Dragons v Roosters
ANZ Stadium, 7pm tomorrow
Discipline. That's the common denominator for tomorrow's NRL grand finalists. It's what got the Roosters and Dragons to the big show, under the guidance of two of the NRL's most authoritarian coaches.
For the Dragons, that discipline has been evident in their rigorous adherence to their game plan. They may be formulaic - but what NRL team isn't? But the Dragons do it best. They do not waver. They do not panic. They are a reflection of their coach's unflinching personality.
For the Roosters, maintaining order off the field has been just as important as discipline on it.
The Roosters weren't just last on the competition ladder last season. They were last by a distance in terms of morality and human decency. Behaving like idiots was the only thing they excelled at.
With the tone set by a coach who felt compelled to fine himself after finding himself standing in his undies banging drunkenly on the wrong hotel door, what chance did they really have?

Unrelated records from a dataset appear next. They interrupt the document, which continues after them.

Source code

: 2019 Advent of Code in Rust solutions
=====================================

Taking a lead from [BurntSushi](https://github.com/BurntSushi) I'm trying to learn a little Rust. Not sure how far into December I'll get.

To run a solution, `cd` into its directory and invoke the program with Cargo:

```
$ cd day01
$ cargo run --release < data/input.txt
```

Time to get Brian Smith on the phone, pronto. A technically brilliant coach with the ability to bring out the best in players who buy into his philosophies, Smith has spent his recent years doing a pretty darn good impression of Harvey Keitel in Pulp Fiction. He's the NRL's cleaner. He takes out the trash. First it was the flighty Knights, now it's the raging Roosters. After spilling booze, blood and excrement pretty much everywhere they went last year, the Roosters sure needed some scrubbing.

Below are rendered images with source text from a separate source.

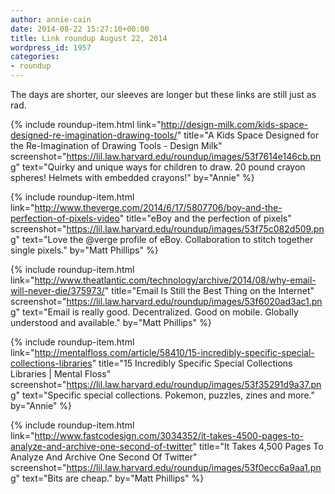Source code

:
 ```yaml
---
author: annie-cain
date: 2014-08-22 15:27:10+00:00
title: Link roundup August 22, 2014
wordpress_id: 1957
categories:
- roundup
---
```


The days are shorter, our sleeves are longer but these links are still just as rad.

{% include roundup-item.html
  link="http://design-milk.com/kids-space-designed-re-imagination-drawing-tools/"
  title="A Kids Space Designed for the Re-Imagination of Drawing Tools - Design Milk"
  screenshot="https://lil.law.harvard.edu/roundup/images/53f7614e146cb.png"
  text="Quirky and unique ways for children to draw.  20 pound crayon spheres!  Helmets with embedded crayons!"
  by="Annie"
%}

{% include roundup-item.html
  link="http://www.theverge.com/2014/6/17/5807706/boy-and-the-perfection-of-pixels-video"
  title="eBoy and the perfection of pixels"
  screenshot="https://lil.law.harvard.edu/roundup/images/53f75c082d509.png"
  text="Love the @verge profile of eBoy. Collaboration to stitch together single pixels."
  by="Matt Phillips"
%}

{% include roundup-item.html
  link="http://www.theatlantic.com/technology/archive/2014/08/why-email-will-never-die/375973/"
  title="Email Is Still the Best Thing on the Internet"
  screenshot="https://lil.law.harvard.edu/roundup/images/53f6020ad3ac1.png"
  text="Email is really good. Decentralized. Good on mobile. Globally understood and available."
  by="Matt Phillips"
%}

{% include roundup-item.html
  link="http://mentalfloss.com/article/58410/15-incredibly-specific-special-collections-libraries"
  title="15 Incredibly Specific Special Collections Libraries | Mental Floss"
  screenshot="https://lil.law.harvard.edu/roundup/images/53f35291d9a37.png"
  text="Specific special collections.  Pokemon, puzzles, zines and more."
  by="Annie"
%}

{% include roundup-item.html
  link="http://www.fastcodesign.com/3034352/it-takes-4500-pages-to-analyze-and-archive-one-second-of-twitter"
  title="It Takes 4,500 Pages To Analyze And Archive One Second Of Twitter"
  screenshot="https://lil.law.harvard.edu/roundup/images/53f0ecc6a9aa1.png"
  text="Bits are cheap."
  by="Matt Phillips"
%}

Smith is a curious figure. Given that players either love him (actually more deeply respect him) or hate him, it is tempting to label him as polarising. But that would be to suggest the existence of two poles. In Smith's world there is only one. His one. And if you don't gravitate to it, you're gone.
There's no doubt the Roosters have all been pulling in the same direction this year. Remarkable, really.

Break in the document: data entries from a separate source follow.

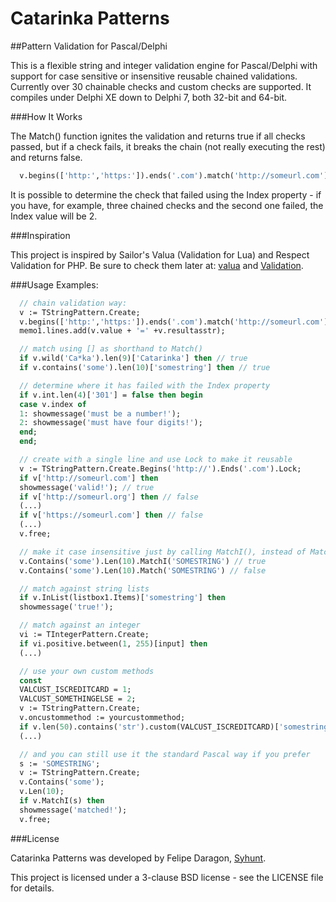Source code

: # Catarinka Patterns
##Pattern Validation for Pascal/Delphi

This is a flexible string and integer validation engine for Pascal/Delphi with support for case sensitive or insensitive reusable chained validations. Currently over 30 chainable checks and custom checks are supported. It compiles under Delphi XE down to Delphi 7, both 32-bit and 64-bit.

###How It Works

The Match() function ignites the validation and returns true if all checks passed, but if a check fails, it breaks the chain (not really executing the rest) and returns false.

```pascal
  v.begins(['http:','https:']).ends('.com').match('http://someurl.com'); // true
```

It is possible to determine the check that failed using the Index property - if you have, for example, three chained checks and the second one failed, the Index value will be 2.

###Inspiration

This project is inspired by Sailor's Valua (Validation for Lua) and Respect Validation for PHP. Be sure to check them later at: [valua](https://github.com/sailorproject/valua) and [Validation](https://github.com/Respect/Validation).

###Usage Examples:

```pascal
  // chain validation way:
  v := TStringPattern.Create;
  v.begins(['http:','https:']).ends('.com').match('http://someurl.com'); // true
  memo1.lines.add(v.value + '=' +v.resultasstr);

  // match using [] as shorthand to Match()
  if v.wild('Ca*ka').len(9)['Catarinka'] then // true
  if v.contains('some').len(10)['somestring'] then // true

  // determine where it has failed with the Index property
  if v.int.len(4)['301'] = false then begin
  case v.index of
  1: showmessage('must be a number!');
  2: showmessage('must have four digits!');
  end;
  end;

  // create with a single line and use Lock to make it reusable
  v := TStringPattern.Create.Begins('http://').Ends('.com').Lock;
  if v['http://someurl.com'] then
  showmessage('valid!'); // true
  if v['http://someurl.org'] then // false
  (...)
  if v['https://someurl.com'] then // false
  (...)
  v.free;

  // make it case insensitive just by calling MatchI(), instead of Match():
  v.Contains('some').Len(10).MatchI('SOMESTRING') // true
  v.Contains('some').Len(10).Match('SOMESTRING') // false

  // match against string lists
  if v.InList(listbox1.Items)['somestring'] then
  showmessage('true!');

  // match against an integer
  vi := TIntegerPattern.Create;
  if vi.positive.between(1, 255)[input] then
  (...)

  // use your own custom methods
  const
  VALCUST_ISCREDITCARD = 1;
  VALCUST_SOMETHINGELSE = 2;
  v := TStringPattern.Create;
  v.oncustommethod := yourcustommethod;
  if v.len(50).contains('str').custom(VALCUST_ISCREDITCARD)['somestring'] then
  (...)

  // and you can still use it the standard Pascal way if you prefer
  s := 'SOMESTRING';
  v := TStringPattern.Create;
  v.Contains('some');
  v.Len(10);
  if v.MatchI(s) then
  showmessage('matched!');
  v.free;
```
  
###License

Catarinka Patterns was developed by Felipe Daragon, [Syhunt](http://www.syhunt.com/).

This project is licensed under a 3-clause BSD license - see the LICENSE file for details.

Former Kiwi Robbie Paul rated Smith the best coach he ever had. Smith was incredibly demanding. He insisted players do everything possible to get the best out of themselves and didn't suffer failure or excuses. It was the making of many players, the breaking of many more.
Bennett is an equally uncompromising figure, although he prefers to dump his trash in the dead of night, quietly releasing those who don't conform to his ideals in the off-season or finding them jobs in Super League.
His public persona may be that of a flat-lining fun policeman, but Bennett possesses a common touch with his players. An ex-cop, he considers career criminal John Elias, who played for him at Brisbane Souths, a close friend.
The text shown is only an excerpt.